Let’s assume only 20% of this is profit, which gives us a figure of €17,280,000 and that the government picks up 40% of that in tax income which means €6.9 million into Italy’s coffers – for an annual outlay of €2 million.
Not such a bad return on investment and it is conservative in many respects as it does not take into account spending on restaurants, tickets and all those other bits and bobs people buy when they are on holiday.
Diego Della Valle of successful Italian shoemaker Tod’s might like to set the ball rolling by offering a little seed funding – he likes highlighting Italy’s good points. And a network like this would also serve to show off Italian products all over the world, potentially giving exports a boost too.
I’m not certain this is venture or angel capitalist territory, but some passing philanthropist might be interested. Making a profit is not the name of the game, though it is possible. However, making the scheme self-funding may well be feasible.
Well how about bringing some Russian, Indian, Brazilian and Chinese bloggers to Italy too. These countries are huge potential markets for Italian tourism, not to mention Italian exports.

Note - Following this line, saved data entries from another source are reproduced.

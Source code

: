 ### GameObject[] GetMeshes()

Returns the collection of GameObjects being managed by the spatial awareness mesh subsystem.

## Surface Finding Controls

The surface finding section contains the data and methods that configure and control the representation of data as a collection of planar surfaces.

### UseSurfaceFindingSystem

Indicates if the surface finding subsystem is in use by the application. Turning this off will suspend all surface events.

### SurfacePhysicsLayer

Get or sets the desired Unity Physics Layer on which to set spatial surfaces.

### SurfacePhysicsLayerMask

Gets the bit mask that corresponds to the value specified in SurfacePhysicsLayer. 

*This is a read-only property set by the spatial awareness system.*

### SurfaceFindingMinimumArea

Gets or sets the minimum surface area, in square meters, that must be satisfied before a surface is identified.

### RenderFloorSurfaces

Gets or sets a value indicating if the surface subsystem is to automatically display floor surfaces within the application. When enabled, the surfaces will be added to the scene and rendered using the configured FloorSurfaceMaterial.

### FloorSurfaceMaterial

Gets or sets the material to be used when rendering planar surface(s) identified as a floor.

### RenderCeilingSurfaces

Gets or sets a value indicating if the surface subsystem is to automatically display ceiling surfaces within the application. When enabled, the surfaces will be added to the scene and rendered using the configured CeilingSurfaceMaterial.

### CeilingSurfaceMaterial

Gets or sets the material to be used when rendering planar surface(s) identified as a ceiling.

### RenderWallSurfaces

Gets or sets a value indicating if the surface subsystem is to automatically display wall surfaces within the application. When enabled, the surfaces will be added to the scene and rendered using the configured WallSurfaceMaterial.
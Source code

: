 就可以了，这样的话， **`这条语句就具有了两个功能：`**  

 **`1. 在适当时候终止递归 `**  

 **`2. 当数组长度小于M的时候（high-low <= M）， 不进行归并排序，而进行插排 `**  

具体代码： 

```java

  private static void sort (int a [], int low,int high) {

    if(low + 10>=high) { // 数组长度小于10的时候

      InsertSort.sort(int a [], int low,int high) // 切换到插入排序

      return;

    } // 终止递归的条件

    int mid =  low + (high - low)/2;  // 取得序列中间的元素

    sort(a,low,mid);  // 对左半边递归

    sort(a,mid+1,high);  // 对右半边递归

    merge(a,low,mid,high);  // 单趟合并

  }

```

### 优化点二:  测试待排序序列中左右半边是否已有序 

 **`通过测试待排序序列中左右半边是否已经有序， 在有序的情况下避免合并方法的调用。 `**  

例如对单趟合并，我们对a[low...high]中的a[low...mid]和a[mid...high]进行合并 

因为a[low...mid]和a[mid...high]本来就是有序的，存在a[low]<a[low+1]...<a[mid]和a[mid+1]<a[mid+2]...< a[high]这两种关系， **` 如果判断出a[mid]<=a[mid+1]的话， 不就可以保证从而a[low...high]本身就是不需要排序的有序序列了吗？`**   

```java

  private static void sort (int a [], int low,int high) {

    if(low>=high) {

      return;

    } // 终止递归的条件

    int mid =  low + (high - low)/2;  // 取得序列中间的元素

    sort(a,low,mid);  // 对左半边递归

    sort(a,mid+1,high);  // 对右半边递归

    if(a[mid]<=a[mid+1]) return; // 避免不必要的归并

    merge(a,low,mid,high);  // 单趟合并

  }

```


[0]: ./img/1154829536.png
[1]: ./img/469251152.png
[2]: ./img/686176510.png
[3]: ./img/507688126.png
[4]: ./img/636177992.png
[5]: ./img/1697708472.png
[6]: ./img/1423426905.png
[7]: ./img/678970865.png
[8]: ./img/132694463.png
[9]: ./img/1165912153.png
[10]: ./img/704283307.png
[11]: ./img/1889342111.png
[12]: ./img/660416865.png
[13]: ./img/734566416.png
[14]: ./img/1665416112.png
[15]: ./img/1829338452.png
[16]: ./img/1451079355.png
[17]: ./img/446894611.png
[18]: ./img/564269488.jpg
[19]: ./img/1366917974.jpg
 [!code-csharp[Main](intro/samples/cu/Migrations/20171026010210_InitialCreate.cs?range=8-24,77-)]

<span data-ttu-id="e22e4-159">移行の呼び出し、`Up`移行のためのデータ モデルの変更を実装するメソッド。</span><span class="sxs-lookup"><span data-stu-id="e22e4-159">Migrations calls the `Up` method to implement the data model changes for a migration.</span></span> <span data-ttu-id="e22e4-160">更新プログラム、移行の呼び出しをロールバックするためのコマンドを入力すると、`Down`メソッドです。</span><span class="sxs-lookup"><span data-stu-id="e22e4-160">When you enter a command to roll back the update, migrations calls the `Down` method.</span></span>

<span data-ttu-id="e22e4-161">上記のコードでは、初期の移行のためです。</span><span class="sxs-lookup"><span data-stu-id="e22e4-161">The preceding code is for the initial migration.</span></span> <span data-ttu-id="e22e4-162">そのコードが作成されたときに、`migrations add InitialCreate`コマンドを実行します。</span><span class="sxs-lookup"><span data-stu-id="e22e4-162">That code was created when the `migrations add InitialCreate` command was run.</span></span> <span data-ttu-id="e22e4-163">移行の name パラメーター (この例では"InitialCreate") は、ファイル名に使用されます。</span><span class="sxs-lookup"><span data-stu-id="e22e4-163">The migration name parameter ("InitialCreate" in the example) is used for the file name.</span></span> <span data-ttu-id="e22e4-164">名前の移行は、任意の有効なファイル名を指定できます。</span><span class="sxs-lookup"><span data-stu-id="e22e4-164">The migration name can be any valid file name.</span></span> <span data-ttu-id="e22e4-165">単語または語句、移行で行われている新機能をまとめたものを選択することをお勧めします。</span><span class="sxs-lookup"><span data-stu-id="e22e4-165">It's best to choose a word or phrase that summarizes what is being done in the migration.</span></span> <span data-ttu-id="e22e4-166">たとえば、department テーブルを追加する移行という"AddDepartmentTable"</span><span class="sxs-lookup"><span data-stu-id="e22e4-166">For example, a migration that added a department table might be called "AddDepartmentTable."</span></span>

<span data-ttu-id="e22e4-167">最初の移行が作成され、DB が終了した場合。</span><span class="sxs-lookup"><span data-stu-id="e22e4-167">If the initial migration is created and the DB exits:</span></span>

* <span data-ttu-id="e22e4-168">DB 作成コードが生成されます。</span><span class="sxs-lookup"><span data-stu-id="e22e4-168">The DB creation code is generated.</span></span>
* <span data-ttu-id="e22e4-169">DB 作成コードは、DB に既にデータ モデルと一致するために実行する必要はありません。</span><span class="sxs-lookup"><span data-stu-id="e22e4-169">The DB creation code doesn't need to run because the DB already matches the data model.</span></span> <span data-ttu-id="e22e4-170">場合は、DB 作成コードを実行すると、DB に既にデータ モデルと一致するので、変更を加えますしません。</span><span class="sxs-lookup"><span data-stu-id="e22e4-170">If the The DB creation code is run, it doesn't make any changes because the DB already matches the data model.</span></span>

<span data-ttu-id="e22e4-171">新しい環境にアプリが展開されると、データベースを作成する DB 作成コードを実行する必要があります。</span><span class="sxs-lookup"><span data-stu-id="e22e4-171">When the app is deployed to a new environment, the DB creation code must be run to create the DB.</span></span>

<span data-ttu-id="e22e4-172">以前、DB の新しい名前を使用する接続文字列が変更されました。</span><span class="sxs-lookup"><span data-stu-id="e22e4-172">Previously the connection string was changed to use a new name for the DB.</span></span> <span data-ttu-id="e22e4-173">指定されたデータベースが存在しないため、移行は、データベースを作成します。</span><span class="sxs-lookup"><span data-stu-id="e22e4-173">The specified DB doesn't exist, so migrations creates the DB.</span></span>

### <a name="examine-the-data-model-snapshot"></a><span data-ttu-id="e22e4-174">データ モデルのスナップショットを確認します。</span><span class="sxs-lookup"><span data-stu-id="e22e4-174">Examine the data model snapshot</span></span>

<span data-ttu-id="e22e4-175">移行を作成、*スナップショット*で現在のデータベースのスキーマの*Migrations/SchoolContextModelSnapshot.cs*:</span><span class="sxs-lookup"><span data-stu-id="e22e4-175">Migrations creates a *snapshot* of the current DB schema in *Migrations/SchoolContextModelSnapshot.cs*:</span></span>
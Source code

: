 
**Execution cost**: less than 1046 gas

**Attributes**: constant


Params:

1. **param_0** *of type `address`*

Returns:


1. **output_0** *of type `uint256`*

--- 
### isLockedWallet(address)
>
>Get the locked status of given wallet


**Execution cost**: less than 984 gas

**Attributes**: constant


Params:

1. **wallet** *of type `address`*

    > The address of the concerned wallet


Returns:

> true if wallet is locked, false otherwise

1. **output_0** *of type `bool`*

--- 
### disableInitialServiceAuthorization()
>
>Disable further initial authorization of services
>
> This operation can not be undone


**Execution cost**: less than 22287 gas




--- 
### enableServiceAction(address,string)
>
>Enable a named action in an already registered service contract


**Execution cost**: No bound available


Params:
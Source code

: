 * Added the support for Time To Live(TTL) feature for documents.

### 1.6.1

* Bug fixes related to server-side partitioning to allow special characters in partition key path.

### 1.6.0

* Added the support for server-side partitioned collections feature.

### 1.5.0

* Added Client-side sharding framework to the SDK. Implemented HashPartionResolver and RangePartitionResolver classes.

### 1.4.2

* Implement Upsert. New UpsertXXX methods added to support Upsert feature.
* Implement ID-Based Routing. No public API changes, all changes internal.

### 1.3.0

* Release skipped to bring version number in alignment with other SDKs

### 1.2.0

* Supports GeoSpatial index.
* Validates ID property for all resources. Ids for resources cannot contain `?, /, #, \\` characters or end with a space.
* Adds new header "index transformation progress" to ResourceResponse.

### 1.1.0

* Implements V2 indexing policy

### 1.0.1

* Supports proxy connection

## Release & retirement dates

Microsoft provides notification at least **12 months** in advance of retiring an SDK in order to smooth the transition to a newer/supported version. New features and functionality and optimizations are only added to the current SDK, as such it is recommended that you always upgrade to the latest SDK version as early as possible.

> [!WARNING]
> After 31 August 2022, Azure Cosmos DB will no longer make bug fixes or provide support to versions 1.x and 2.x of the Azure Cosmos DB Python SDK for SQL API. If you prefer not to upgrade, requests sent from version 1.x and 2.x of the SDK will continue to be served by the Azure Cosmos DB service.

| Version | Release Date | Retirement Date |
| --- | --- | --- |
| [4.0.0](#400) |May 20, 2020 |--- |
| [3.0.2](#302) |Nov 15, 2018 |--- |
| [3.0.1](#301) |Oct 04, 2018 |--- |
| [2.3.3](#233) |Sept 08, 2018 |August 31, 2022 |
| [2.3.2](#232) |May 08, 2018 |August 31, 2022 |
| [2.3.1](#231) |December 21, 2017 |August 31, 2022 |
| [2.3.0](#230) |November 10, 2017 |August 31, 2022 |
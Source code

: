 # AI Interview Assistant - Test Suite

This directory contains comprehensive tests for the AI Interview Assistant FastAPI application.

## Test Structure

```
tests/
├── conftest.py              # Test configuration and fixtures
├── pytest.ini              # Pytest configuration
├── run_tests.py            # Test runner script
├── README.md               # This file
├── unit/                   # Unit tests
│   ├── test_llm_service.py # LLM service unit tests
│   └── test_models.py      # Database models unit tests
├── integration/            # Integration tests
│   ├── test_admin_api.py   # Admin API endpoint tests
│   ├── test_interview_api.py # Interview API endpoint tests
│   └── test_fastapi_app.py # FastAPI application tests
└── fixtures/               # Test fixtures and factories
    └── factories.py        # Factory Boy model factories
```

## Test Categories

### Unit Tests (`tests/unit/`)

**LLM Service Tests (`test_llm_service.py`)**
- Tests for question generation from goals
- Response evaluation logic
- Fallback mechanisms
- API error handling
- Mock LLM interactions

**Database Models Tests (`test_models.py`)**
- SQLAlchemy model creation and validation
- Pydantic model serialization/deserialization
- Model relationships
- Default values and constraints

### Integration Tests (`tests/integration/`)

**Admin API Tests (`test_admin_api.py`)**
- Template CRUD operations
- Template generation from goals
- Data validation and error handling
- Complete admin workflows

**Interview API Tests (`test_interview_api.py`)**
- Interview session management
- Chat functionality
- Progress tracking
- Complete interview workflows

Coordinated blogging to generate tourism could be rather productive for Italy, or any other country for that matter, as I hope I have demonstrated.
I even have an idea of who could coordinate this Italy blogging operation. No, it’s not me, but it is someone I know of – who is not Italian.
I would like to be one of the official Italy bloggers though, as I’d be more than happy to buzz around Lombardy daily in a bi-fuel Fiat Panda visiting all there is to visit, photographing, filming, trying wine, grappa etc, interviewing people and writing about all of it. At the end of the day, that’s what I’m good at – story telling.